# My rage will carry me



## barachielvi

Hey there I don't suppose someone could translate the above into Latin for me could they? or a close approximate? also if you could gimme a quick showy on how to pronounce it that would be most appreciated.
Cheers in advance.


----------



## Joca

barachielvi said:


> Hey there I don't suppose someone could translate the above into Latin for me could they? or a close approximate? also if you could gimme a quick showy on how to pronounce it that would be most appreciated.
> Cheers in advance.


 
Vowels in Latin are pure as in Italian (a as in father, e as in bed, i as in meet, o as not, u as in put). ´ is put on the stressed syllable to help pronunciation.

Me feret ira mea. [me féret íra méa]

Feram ab ira mea. [féram ab íra méa] (I will be carried ...)

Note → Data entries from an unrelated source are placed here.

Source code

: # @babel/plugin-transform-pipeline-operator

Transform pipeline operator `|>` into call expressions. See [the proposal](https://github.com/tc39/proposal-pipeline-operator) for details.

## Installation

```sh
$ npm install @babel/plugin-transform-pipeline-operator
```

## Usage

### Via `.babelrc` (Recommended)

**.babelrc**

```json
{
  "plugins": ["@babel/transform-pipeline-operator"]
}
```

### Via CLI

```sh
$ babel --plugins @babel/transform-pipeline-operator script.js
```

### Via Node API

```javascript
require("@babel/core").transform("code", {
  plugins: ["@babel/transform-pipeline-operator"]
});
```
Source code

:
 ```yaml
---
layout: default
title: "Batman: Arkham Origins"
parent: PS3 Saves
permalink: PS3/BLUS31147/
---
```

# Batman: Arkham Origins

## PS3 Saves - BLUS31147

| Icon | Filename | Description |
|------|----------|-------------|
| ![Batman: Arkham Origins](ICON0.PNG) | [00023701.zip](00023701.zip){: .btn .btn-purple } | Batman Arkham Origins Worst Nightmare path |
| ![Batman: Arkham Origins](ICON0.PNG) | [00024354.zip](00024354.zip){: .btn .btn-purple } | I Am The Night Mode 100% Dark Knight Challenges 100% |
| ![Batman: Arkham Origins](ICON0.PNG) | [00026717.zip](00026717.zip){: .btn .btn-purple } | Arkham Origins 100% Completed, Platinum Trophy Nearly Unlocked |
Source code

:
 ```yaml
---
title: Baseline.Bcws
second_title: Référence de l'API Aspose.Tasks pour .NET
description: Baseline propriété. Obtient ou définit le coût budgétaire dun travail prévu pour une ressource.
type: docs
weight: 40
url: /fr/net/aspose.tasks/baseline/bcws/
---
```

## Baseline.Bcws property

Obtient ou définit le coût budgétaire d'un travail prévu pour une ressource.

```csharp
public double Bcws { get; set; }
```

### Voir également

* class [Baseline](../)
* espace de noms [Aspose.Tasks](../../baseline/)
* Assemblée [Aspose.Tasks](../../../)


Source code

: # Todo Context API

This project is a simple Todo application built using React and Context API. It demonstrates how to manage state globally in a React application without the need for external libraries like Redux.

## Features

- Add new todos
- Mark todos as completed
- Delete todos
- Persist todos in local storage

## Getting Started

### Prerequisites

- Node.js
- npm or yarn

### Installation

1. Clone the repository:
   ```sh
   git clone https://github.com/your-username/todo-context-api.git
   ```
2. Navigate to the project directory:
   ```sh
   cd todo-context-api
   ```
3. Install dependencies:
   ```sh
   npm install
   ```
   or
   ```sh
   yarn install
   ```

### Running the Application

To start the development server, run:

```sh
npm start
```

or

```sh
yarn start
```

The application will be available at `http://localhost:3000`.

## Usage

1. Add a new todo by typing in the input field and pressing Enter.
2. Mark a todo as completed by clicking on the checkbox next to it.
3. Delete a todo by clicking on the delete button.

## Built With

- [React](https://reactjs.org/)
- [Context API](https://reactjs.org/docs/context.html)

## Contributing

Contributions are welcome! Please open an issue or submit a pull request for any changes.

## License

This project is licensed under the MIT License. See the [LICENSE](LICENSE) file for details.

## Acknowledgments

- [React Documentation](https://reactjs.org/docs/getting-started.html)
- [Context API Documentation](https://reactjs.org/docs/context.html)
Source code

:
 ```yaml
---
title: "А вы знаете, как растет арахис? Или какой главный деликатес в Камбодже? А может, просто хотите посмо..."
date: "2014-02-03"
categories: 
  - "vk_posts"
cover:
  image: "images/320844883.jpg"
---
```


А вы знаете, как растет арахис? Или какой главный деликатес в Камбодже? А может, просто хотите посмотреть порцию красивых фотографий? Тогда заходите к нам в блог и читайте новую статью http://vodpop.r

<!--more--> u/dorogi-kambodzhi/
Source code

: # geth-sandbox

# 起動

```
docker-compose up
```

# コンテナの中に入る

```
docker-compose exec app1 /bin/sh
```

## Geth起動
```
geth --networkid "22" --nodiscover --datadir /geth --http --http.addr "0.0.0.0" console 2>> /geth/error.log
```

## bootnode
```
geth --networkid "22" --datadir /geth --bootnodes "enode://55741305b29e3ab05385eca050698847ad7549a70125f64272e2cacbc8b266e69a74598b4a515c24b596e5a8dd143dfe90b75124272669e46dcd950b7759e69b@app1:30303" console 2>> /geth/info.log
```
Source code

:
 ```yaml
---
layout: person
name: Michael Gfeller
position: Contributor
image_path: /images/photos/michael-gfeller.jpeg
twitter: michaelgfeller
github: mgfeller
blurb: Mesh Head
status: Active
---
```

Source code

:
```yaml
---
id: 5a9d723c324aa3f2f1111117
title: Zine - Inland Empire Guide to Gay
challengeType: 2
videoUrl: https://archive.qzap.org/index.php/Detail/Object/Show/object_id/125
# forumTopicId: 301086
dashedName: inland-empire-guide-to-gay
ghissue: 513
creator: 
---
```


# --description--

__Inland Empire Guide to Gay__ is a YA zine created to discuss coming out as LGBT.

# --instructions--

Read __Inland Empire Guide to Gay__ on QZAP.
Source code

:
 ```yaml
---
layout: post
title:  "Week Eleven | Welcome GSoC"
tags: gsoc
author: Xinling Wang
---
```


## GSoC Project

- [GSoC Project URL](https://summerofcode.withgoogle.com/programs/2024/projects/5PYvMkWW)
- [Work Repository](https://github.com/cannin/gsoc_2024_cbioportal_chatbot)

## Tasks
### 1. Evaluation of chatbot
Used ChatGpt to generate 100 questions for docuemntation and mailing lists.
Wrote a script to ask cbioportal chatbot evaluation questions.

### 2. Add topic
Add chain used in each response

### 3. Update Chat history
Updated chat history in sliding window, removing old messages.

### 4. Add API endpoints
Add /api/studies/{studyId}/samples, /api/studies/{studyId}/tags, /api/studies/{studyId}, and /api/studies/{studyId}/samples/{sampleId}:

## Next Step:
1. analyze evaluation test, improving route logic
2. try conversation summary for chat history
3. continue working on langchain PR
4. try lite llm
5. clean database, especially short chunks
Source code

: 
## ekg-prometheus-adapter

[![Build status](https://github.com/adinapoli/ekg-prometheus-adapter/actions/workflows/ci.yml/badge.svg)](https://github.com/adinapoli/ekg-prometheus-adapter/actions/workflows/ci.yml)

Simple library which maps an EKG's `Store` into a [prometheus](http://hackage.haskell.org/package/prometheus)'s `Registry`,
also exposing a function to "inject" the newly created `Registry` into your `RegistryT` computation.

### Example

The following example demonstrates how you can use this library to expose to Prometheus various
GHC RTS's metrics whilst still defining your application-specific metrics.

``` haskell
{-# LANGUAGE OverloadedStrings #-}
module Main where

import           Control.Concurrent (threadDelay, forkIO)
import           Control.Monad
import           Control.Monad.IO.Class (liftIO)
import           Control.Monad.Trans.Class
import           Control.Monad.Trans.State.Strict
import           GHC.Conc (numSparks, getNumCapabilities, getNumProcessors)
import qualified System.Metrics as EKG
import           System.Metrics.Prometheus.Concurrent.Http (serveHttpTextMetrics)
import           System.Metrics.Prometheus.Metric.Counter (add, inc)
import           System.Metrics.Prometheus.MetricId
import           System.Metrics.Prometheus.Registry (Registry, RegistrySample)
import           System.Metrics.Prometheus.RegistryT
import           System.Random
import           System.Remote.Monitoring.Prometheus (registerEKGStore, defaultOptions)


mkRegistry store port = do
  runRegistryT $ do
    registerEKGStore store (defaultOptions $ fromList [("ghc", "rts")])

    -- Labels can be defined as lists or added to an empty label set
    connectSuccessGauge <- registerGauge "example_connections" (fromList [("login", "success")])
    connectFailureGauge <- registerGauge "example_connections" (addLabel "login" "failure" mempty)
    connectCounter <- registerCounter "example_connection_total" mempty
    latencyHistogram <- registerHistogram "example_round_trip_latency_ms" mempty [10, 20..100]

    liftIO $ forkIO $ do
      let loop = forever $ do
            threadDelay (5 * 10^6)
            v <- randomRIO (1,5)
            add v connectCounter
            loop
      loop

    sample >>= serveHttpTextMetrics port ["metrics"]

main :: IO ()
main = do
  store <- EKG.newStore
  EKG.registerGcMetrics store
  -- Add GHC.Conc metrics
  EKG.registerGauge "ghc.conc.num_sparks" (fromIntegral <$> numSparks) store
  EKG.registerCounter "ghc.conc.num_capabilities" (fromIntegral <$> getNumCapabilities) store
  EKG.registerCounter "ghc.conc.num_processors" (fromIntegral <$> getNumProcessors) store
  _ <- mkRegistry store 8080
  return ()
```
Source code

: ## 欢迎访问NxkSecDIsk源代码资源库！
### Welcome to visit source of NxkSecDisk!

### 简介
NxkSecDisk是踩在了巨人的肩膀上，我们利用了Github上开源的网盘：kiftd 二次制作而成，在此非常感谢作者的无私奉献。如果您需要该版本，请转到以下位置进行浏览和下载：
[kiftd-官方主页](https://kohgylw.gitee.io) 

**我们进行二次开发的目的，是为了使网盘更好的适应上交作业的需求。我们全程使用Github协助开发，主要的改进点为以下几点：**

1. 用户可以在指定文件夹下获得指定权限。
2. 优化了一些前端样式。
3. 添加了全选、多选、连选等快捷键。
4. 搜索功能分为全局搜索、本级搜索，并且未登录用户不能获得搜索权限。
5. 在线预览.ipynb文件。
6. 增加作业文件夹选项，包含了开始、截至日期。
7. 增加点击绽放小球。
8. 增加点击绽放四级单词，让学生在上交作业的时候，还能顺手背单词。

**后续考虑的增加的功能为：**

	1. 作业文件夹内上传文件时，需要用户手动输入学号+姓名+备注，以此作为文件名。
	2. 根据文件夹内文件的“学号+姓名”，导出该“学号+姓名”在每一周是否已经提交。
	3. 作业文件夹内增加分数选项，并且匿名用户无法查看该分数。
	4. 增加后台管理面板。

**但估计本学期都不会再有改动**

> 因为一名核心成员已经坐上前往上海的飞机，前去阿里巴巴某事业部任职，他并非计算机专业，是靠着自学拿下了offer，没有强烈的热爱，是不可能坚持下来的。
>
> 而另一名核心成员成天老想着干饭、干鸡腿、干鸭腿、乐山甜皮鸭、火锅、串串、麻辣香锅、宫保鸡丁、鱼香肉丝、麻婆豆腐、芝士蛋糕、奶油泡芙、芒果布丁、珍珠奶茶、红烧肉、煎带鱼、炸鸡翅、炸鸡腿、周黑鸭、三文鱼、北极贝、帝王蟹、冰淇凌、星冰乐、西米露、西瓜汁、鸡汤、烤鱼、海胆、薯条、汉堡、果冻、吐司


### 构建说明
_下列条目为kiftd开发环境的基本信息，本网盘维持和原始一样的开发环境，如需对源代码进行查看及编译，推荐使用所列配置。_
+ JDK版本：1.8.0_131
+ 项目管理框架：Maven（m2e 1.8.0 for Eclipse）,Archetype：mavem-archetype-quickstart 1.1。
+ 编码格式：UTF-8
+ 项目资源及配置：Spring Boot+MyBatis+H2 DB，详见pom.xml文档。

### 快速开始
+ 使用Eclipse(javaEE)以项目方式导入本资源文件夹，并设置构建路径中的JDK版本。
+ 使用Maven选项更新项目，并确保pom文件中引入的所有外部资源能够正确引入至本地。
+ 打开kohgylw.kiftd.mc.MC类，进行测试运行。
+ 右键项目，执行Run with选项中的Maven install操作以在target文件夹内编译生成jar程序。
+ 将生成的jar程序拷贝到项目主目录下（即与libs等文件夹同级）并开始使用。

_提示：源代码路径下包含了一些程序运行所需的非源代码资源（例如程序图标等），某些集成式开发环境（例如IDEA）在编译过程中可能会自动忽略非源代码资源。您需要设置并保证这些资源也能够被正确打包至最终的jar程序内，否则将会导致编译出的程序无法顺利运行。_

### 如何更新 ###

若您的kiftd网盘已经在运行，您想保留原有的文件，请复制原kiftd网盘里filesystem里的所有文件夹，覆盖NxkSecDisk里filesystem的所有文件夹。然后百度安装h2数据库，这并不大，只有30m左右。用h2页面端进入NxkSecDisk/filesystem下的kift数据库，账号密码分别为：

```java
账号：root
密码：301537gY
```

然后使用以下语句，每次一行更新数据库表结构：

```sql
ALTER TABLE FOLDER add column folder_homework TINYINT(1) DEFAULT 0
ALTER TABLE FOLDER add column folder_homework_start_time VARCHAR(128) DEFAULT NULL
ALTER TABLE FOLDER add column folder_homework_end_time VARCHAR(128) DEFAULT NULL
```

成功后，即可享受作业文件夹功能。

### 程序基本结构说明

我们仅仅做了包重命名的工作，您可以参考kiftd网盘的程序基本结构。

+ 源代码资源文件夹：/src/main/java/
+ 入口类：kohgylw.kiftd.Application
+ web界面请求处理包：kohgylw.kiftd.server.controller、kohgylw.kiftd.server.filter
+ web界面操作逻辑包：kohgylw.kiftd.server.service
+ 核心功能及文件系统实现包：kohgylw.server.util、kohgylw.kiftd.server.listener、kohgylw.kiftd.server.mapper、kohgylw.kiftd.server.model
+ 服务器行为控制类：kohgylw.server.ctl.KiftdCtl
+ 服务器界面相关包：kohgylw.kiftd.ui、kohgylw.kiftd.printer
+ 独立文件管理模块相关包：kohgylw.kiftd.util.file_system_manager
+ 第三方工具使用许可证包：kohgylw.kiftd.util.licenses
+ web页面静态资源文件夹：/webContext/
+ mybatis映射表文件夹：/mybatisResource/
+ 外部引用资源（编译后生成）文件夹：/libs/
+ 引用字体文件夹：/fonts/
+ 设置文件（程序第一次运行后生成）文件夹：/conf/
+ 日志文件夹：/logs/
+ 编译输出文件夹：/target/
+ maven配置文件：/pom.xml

These are literal versions. There must be more elegant ways of saying it.


----------



## barachielvi

Thank you good sir, a literal translation isn't actually that bad as it is to do with the recent loss of the use of my left leg (hopefully temporarily).
Am I correct to assume 'mea' is the word for rage?


----------



## Flaminius

No, that's _ira_.  _Mea_ is "my" for a feminine singular noun in nominative.


----------



## barachielvi

Ah I see, thanks man.
What is the difference between 'me feret ira mea' and 'feram ab ira mea' then?
Sorry for being slow on the uptake.


----------



## Pinairun

Me feret ira mea = My rage will carry me = Active voice

(Feram) Ferar ab ira mea= I'll be carried by rage = Passive voice


----------



## Joca

Pinairun said:


> Me feret ira mea = My rage will carry me = Active voice
> 
> (Feram) Ferar ab ira mea= I'll be carried by rage = Passive voice


 
Oh, yes, that's right: the right word is Ferar rather than Feram. I made a huge mistake. Sorry. Thanks to Pinairun.


----------



## barachielvi

Thank you all for your patience and help, this will aid my recovery greatly.


----------



## Joca

barachielvi said:


> Thank you all for your patience and help, this will aid my recovery greatly.


 
I (we) hope so, but then maybe you should say instead: My patience will carry me. Patience = patientia!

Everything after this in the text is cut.